Die Polizei begleitete beide Versammlungen. Schon morgens nahmen zwei Beamte die Personalien aller Journalist*innen auf und notierten deren Namen. Auf Nachfrage teilte die zuständige Polizeiinspektion Gotha mit: „Die Aufnahme der Personalien der Medienvertreter dient mithin dem Abgleich, ob es sich tatsächlich um die angegebene Personalie und Funktion handelt.“ Dies geschehe „in guter Absicht und zu Ihrem Schutz“.

Quelle: Dominik Lenze

Abends wies ein Beamter scharf darauf hin, keine „Porträtfotos“ der Versammlungsteilnehmer anzufertigen. Kurz darauf leuchtete ein vermummter Neonazi in Militärkleidung Journalist*innen aus nächster Nähe mit einem Leuchtstrahler ab und fotografierte sie.
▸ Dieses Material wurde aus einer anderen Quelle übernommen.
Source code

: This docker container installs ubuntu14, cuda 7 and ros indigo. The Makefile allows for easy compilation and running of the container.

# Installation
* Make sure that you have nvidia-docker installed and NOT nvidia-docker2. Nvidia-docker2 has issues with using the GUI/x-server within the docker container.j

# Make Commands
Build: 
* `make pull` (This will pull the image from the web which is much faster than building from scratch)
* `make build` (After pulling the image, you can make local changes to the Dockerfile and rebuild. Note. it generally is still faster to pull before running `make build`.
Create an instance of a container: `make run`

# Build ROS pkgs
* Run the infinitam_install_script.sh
Die Polizei schritt nicht ein und erklärte auf Nachfrage, der „Medienvertreter“ habe nicht fotografiert, sondern gefilmt. Eine politische Einordnung der Versammlungsteilnehmer verbitte man sich.
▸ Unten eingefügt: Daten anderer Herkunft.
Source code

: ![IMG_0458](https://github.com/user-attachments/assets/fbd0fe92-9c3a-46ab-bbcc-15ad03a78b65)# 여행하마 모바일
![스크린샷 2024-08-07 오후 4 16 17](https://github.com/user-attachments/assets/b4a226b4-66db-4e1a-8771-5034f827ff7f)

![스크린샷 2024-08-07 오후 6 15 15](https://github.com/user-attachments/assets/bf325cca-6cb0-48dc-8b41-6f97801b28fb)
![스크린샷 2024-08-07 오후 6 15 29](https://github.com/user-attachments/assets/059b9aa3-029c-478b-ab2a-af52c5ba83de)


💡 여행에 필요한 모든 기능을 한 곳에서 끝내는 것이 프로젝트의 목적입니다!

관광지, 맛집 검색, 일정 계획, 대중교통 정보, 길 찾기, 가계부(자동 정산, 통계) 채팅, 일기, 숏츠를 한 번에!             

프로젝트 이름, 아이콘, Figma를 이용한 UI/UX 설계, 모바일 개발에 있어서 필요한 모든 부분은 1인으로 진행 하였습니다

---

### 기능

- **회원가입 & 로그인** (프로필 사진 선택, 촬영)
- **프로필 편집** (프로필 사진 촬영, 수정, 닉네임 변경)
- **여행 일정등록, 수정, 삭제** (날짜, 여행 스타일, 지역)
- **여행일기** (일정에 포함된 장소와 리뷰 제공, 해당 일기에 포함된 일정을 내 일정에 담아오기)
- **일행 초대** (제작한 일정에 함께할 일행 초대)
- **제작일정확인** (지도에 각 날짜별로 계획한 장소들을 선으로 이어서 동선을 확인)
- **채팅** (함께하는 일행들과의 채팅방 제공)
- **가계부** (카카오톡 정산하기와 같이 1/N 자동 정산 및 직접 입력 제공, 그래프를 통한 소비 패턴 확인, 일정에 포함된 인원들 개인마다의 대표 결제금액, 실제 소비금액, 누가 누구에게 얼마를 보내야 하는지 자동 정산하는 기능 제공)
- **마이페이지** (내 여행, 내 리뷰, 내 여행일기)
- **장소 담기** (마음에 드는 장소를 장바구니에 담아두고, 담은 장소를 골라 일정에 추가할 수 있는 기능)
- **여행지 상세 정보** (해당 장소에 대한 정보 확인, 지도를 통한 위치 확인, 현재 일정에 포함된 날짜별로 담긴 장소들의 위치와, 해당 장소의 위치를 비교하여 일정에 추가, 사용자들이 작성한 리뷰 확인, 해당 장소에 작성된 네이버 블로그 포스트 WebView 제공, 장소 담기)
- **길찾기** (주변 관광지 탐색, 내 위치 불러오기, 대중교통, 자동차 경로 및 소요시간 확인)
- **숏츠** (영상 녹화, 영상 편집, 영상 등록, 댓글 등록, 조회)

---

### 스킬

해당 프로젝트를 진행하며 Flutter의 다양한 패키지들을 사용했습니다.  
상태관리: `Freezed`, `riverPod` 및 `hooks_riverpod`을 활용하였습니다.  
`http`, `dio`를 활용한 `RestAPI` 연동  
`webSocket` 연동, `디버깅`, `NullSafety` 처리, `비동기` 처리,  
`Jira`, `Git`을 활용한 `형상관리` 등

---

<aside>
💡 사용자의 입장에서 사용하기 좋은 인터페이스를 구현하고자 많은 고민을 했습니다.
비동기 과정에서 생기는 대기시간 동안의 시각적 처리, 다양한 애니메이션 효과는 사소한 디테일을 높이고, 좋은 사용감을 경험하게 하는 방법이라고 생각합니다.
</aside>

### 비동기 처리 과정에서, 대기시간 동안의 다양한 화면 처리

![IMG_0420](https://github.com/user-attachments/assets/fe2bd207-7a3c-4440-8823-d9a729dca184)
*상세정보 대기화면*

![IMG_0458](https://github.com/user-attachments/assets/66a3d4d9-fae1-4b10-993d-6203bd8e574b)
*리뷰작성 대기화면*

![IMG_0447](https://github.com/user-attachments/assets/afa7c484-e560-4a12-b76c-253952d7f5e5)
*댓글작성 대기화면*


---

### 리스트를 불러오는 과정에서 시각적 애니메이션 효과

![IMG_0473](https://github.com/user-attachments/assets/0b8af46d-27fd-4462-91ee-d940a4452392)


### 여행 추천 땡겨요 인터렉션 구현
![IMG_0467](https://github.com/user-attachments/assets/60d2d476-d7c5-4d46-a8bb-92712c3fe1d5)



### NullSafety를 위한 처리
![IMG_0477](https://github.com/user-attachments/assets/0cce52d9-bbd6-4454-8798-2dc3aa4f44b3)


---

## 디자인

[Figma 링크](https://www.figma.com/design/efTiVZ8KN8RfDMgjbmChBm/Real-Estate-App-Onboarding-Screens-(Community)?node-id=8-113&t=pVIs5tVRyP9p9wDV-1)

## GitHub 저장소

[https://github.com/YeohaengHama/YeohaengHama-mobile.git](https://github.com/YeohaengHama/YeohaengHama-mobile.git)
Im September wurde bekannt, dass die Staatsanwaltschaft Gera gegen sechs Thüringer Polizisten ermittelt, darunter ein ehemaliger Beamter. Sie werden verdächtigt, Informationen an „KnockOut51“ weitergegeben zu haben. Bei einem der Beschuldigten bestehe außerdem der Anfangsverdacht, er könne selbst Mitglied in der Gruppe sein. Der Beamte sei schon 2022 aus dem Dienst entfernt worden.